REQUIREMENT: Could you filter the material and copy every line where the word "radixSort" occurs?

◆ ◆ ◆ ◆

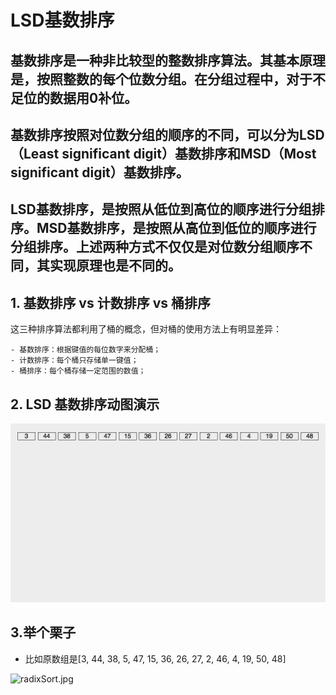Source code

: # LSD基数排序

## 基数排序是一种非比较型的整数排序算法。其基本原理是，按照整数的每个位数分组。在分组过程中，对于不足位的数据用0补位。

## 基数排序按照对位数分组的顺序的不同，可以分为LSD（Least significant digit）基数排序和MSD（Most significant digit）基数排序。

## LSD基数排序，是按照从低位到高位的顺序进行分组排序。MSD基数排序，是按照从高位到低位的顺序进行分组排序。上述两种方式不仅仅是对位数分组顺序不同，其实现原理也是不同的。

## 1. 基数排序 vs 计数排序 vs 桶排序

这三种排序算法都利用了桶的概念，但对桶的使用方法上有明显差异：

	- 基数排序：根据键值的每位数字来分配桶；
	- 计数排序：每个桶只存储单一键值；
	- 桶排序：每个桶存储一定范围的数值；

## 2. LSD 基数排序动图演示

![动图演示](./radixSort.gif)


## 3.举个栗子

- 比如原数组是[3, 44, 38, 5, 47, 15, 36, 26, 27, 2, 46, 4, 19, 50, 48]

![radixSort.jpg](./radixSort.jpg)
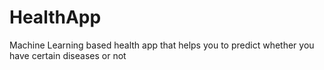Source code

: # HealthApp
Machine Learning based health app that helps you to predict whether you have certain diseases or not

◆ ◆ ◆ ◆

COMPLETED EXERCISE:
![动图演示](./radixSort.gif)
![radixSort.jpg](./radixSort.jpg)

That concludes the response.